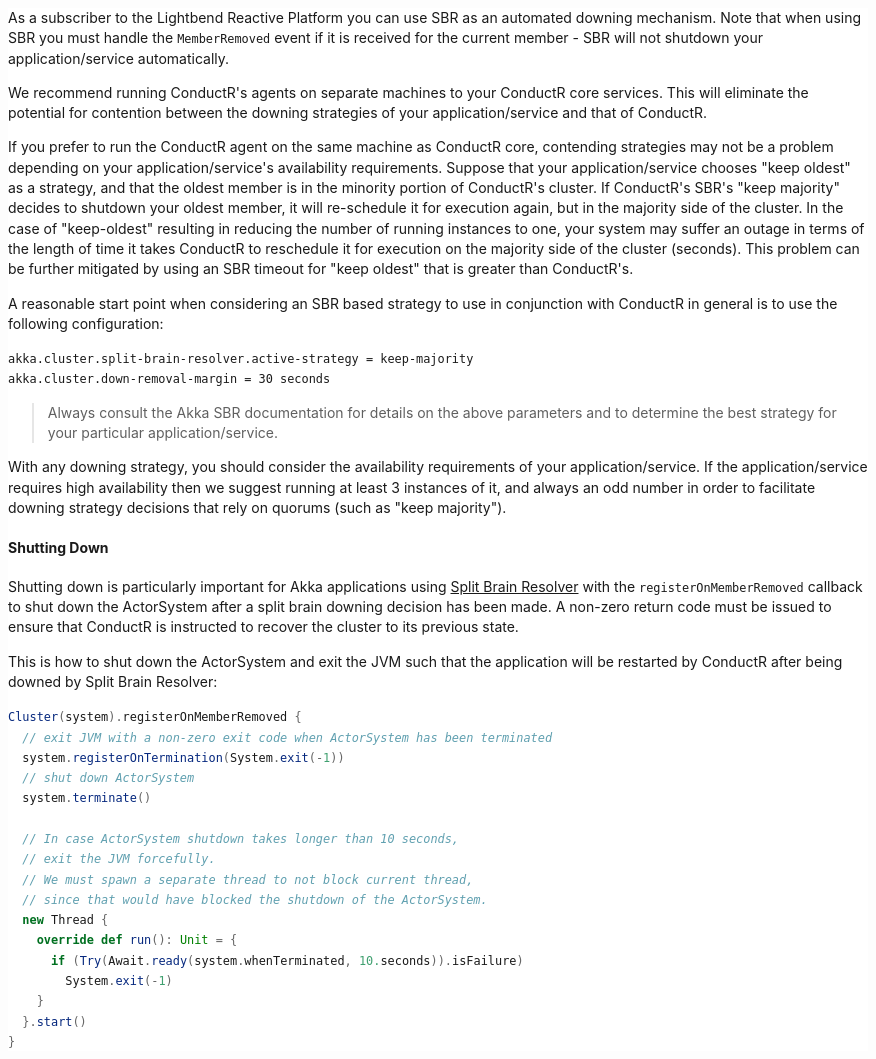 As a subscriber to the Lightbend Reactive Platform you can use SBR as an automated downing mechanism. Note that when using SBR you must handle the `MemberRemoved` event if it is received for the current member - SBR will not shutdown your application/service automatically.

We recommend running ConductR's agents on separate machines to your ConductR core services. This will eliminate the potential for contention between the downing strategies of your application/service and that of ConductR.

If you prefer to run the ConductR agent on the same machine as ConductR core, contending strategies may not be a problem depending on your application/service's availability requirements. Suppose that your application/service chooses "keep oldest" as a strategy, and that the oldest member is in the minority portion of ConductR's cluster. If ConductR's SBR's "keep majority" decides to shutdown your oldest member, it will re-schedule it for execution again, but in the majority side of the cluster. In the case of "keep-oldest" resulting in reducing the number of running instances to one, your system may suffer an outage in terms of the length of time it takes ConductR to reschedule it for execution on the majority side of the cluster (seconds). This problem can be further mitigated by using an SBR timeout for "keep oldest" that is greater than ConductR's.

A reasonable start point when considering an SBR based strategy to use in conjunction with ConductR in general is to use the following configuration:

```
akka.cluster.split-brain-resolver.active-strategy = keep-majority
akka.cluster.down-removal-margin = 30 seconds
```

> Always consult the Akka SBR documentation for details on the above parameters and to determine the best strategy for your particular application/service.

With any downing strategy, you should consider the availability requirements of your application/service. If the application/service requires high availability then we suggest running at least 3 instances of it, and always an odd number in order to facilitate downing strategy decisions that rely on quorums (such as "keep majority").

#### Shutting Down

Shutting down is particularly important for Akka applications using [Split Brain Resolver](http://doc.akka.io/docs/akka/rp-current/scala/split-brain-resolver.html) with the `registerOnMemberRemoved` callback to shut down the ActorSystem after a split brain downing decision has been made. A non-zero return code must be issued to ensure that ConductR is instructed to recover the cluster to its previous state.

This is how to shut down the ActorSystem and exit the JVM such that the application will be restarted by ConductR after being downed by Split Brain Resolver:
```scala
Cluster(system).registerOnMemberRemoved {
  // exit JVM with a non-zero exit code when ActorSystem has been terminated
  system.registerOnTermination(System.exit(-1))
  // shut down ActorSystem
  system.terminate()

  // In case ActorSystem shutdown takes longer than 10 seconds,
  // exit the JVM forcefully.
  // We must spawn a separate thread to not block current thread,
  // since that would have blocked the shutdown of the ActorSystem.
  new Thread {
    override def run(): Unit = {
      if (Try(Await.ready(system.whenTerminated, 10.seconds)).isFailure)
        System.exit(-1)
    }
  }.start()
}
```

_Description of the task_:
Reproduce each line in the listing above that mentions the string "seconds".

_Answer section_:
If you prefer to run the ConductR agent on the same machine as ConductR core, contending strategies may not be a problem depending on your application/service's availability requirements. Suppose that your application/service chooses "keep oldest" as a strategy, and that the oldest member is in the minority portion of ConductR's cluster. If ConductR's SBR's "keep majority" decides to shutdown your oldest member, it will re-schedule it for execution again, but in the majority side of the cluster. In the case of "keep-oldest" resulting in reducing the number of running instances to one, your system may suffer an outage in terms of the length of time it takes ConductR to reschedule it for execution on the majority side of the cluster (seconds). This problem can be further mitigated by using an SBR timeout for "keep oldest" that is greater than ConductR's.
akka.cluster.down-removal-margin = 30 seconds
  // In case ActorSystem shutdown takes longer than 10 seconds,
      if (Try(Await.ready(system.whenTerminated, 10.seconds)).isFailure)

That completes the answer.